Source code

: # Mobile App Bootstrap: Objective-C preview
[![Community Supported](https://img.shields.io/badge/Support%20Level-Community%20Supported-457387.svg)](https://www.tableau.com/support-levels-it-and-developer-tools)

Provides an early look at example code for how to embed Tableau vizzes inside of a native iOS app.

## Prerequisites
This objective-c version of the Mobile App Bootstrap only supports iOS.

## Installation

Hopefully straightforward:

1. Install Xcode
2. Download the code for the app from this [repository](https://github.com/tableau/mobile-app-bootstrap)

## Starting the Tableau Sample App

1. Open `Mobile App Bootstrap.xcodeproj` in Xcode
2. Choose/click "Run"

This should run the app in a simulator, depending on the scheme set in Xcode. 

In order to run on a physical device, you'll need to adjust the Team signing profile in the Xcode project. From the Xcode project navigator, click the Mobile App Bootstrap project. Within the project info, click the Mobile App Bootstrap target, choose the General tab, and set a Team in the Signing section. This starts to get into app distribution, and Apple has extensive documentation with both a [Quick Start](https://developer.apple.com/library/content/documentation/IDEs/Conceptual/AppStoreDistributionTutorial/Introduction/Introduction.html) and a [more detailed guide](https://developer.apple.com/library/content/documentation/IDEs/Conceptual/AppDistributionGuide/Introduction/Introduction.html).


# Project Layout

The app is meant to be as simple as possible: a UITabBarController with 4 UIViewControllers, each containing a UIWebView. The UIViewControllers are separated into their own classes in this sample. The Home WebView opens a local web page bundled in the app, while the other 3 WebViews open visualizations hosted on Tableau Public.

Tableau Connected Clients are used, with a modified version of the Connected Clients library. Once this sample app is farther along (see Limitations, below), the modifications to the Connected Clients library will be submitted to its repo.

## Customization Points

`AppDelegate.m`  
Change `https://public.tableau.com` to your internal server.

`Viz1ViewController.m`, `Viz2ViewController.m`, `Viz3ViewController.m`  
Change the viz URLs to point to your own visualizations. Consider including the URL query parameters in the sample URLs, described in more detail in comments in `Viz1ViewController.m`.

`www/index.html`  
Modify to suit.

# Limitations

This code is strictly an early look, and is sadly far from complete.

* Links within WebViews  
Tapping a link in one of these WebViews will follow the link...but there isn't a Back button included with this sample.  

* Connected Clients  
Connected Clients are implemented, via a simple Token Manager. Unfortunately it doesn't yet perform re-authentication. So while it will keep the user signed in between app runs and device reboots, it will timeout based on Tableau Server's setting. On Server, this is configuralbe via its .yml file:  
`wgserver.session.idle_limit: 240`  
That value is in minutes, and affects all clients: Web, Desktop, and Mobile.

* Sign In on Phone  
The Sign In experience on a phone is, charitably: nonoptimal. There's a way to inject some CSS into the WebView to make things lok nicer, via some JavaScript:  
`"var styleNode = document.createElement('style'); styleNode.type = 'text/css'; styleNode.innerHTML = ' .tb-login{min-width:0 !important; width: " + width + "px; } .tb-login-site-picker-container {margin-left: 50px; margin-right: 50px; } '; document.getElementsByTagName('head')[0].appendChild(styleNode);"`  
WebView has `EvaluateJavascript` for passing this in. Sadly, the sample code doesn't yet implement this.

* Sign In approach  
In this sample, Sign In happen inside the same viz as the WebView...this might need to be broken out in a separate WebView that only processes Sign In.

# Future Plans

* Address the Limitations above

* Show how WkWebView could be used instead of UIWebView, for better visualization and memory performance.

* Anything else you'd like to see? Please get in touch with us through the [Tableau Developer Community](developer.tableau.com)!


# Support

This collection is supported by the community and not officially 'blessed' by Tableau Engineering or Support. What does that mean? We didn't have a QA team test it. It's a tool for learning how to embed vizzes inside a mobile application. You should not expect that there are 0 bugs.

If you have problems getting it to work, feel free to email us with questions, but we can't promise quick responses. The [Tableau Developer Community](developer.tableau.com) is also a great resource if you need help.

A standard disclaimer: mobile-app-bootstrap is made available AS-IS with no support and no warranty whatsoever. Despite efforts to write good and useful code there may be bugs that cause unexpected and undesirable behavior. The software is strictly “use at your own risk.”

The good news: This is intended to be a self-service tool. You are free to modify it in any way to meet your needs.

=====

Beginning with the line that holds "If you have", restate word for word every line down to the end of the data, and only those lines.

If you have problems getting it to work, feel free to email us with questions, but we can't promise quick responses. The [Tableau Developer Community](developer.tableau.com) is also a great resource if you need help.

A standard disclaimer: mobile-app-bootstrap is made available AS-IS with no support and no warranty whatsoever. Despite efforts to write good and useful code there may be bugs that cause unexpected and undesirable behavior. The software is strictly “use at your own risk.”

The good news: This is intended to be a self-service tool. You are free to modify it in any way to meet your needs.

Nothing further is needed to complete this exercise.